第420章 惊雷前夜,暗潮涌动(2/2)
他放下文件。
“同志们,”他说,环视屋里每一个人,“外面的炮声可能要停了。但另一场更漫长、更艰苦的战争——科技战,经济战,隐蔽战——才刚刚开始。”
他站起来,走到墙边。
墙上挂着一张大地图——中国地图,但重点标注的是西北那片广袤的戈壁。戈壁中央,用红笔画了个圈,不大,但很醒目。
“我们手里的牌不多。”楚风背对着大家,看着地图,“每一张,都得用在刀刃上。‘596’是未来国运所系,再难也要上。常规武器是现实盾牌,也不能松。”
他转过身。
“接下来,我们要像走进这片戈壁一样——”
他指向那个红圈。
“没有路,就自己踩出来。
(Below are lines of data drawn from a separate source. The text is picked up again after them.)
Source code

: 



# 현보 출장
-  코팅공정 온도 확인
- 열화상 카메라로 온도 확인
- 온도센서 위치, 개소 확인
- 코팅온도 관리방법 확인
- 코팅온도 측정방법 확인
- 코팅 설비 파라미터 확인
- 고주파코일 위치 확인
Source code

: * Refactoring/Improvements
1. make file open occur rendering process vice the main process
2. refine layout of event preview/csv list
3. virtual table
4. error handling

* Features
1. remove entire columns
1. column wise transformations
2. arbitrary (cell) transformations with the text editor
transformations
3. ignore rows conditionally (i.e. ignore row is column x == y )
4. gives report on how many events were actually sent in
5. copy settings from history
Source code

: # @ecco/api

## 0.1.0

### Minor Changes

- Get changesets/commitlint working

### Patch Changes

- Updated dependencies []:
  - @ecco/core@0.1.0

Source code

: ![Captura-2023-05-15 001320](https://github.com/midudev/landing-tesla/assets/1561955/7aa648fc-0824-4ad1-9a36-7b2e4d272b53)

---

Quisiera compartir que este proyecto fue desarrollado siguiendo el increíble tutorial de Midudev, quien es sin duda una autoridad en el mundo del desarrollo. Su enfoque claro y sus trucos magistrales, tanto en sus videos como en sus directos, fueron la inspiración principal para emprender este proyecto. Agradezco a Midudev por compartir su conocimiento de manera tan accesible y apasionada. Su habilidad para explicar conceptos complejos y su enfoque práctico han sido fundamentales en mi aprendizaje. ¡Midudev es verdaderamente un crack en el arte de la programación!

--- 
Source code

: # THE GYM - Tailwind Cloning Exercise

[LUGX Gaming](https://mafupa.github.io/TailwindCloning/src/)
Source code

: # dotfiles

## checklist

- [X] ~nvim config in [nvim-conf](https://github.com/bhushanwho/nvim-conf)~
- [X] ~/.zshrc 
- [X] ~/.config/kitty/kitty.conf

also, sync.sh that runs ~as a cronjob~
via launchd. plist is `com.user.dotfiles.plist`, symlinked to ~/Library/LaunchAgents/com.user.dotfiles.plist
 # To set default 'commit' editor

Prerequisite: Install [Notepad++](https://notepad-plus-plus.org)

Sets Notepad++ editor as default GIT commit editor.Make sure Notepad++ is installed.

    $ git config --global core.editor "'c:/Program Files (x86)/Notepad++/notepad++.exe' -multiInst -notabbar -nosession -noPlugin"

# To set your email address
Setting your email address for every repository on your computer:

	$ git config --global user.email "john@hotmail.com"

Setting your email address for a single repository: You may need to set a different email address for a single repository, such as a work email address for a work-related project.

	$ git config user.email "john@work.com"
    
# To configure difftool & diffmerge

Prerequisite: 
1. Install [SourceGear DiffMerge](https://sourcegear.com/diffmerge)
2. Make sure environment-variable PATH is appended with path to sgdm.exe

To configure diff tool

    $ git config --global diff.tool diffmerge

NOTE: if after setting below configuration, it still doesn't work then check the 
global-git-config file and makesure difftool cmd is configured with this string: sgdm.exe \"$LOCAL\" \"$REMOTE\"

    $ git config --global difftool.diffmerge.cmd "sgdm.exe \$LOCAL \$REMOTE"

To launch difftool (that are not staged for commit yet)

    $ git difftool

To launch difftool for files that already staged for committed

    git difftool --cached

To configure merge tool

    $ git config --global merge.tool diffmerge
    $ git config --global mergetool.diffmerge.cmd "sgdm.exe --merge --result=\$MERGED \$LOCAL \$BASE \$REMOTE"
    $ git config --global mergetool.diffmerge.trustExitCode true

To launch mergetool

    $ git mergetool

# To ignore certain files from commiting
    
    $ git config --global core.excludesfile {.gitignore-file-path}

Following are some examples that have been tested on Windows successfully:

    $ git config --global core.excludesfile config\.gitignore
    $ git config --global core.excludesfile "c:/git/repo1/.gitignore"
风沙大,就低头顶着走。目标远,就一步一步量过去。”
他说完了。
屋里安静得能听见心跳。
钱教授慢慢站起来。他走到楚风身边,也看着那张地图。看了很久,然后说:“楚风同志,我老了。可能看不到‘那个东西’炸响的那天了。”
他顿了顿。
“但我的学生,学生的学生……他们能。”
楚风没说话。
他只是拍了拍钱教授的肩膀。很轻,但很用力。
会议散了。
人一个个走出去。陈思远走得很急,笔记本夹在腋下,钢笔忘了戴笔帽,墨水漏了一点在袖口上,蓝黑色的,像个小伤疤。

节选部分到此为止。